> _PROBLEM STATEMENT_
Copy out all the entries below, word for word.

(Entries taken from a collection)
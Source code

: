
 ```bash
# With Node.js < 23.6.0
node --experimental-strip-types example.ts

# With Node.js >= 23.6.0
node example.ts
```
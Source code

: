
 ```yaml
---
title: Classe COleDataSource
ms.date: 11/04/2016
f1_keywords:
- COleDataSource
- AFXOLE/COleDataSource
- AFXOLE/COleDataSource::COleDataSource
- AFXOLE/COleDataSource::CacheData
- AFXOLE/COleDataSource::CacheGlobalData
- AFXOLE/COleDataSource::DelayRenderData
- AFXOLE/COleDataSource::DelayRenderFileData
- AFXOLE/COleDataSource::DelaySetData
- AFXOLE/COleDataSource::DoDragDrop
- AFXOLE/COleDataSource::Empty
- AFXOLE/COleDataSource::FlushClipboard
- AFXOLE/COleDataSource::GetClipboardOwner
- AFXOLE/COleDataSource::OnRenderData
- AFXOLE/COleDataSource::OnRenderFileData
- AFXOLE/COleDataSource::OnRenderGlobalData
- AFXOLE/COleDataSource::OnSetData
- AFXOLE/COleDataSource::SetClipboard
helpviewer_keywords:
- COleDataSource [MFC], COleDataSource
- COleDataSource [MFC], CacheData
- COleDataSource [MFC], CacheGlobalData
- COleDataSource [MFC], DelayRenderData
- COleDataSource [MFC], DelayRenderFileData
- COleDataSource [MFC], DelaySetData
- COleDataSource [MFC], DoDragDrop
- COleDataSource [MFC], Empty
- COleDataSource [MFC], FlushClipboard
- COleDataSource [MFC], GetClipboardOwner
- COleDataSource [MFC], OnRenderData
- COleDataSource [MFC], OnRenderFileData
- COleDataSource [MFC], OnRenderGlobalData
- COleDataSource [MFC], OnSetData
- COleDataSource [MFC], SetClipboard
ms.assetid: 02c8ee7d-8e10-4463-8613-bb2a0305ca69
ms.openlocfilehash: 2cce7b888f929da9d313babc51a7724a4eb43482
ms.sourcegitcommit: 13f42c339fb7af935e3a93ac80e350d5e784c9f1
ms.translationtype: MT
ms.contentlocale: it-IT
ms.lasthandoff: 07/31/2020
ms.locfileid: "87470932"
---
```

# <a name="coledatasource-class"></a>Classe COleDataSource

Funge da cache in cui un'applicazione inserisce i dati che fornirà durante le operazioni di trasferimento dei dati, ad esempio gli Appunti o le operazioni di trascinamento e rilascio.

> _RESULT_
Source code

:
 ```bash
# With Node.js < 23.6.0
node --experimental-strip-types example.ts

# With Node.js >= 23.6.0
node example.ts
```
Source code

:
 ```yaml
---
title: Classe COleDataSource
ms.date: 11/04/2016
f1_keywords:
- COleDataSource
- AFXOLE/COleDataSource
- AFXOLE/COleDataSource::COleDataSource
- AFXOLE/COleDataSource::CacheData
- AFXOLE/COleDataSource::CacheGlobalData
- AFXOLE/COleDataSource::DelayRenderData
- AFXOLE/COleDataSource::DelayRenderFileData
- AFXOLE/COleDataSource::DelaySetData
- AFXOLE/COleDataSource::DoDragDrop
- AFXOLE/COleDataSource::Empty
- AFXOLE/COleDataSource::FlushClipboard
- AFXOLE/COleDataSource::GetClipboardOwner
- AFXOLE/COleDataSource::OnRenderData
- AFXOLE/COleDataSource::OnRenderFileData
- AFXOLE/COleDataSource::OnRenderGlobalData
- AFXOLE/COleDataSource::OnSetData
- AFXOLE/COleDataSource::SetClipboard
helpviewer_keywords:
- COleDataSource [MFC], COleDataSource
- COleDataSource [MFC], CacheData
- COleDataSource [MFC], CacheGlobalData
- COleDataSource [MFC], DelayRenderData
- COleDataSource [MFC], DelayRenderFileData
- COleDataSource [MFC], DelaySetData
- COleDataSource [MFC], DoDragDrop
- COleDataSource [MFC], Empty
- COleDataSource [MFC], FlushClipboard
- COleDataSource [MFC], GetClipboardOwner
- COleDataSource [MFC], OnRenderData
- COleDataSource [MFC], OnRenderFileData
- COleDataSource [MFC], OnRenderGlobalData
- COleDataSource [MFC], OnSetData
- COleDataSource [MFC], SetClipboard
ms.assetid: 02c8ee7d-8e10-4463-8613-bb2a0305ca69
ms.openlocfilehash: 2cce7b888f929da9d313babc51a7724a4eb43482
ms.sourcegitcommit: 13f42c339fb7af935e3a93ac80e350d5e784c9f1
ms.translationtype: MT
ms.contentlocale: it-IT
ms.lasthandoff: 07/31/2020
ms.locfileid: "87470932"
---
```

# <a name="coledatasource-class"></a>Classe COleDataSource

Funge da cache in cui un'applicazione inserisce i dati che fornirà durante le operazioni di trasferimento dei dati, ad esempio gli Appunti o le operazioni di trascinamento e rilascio.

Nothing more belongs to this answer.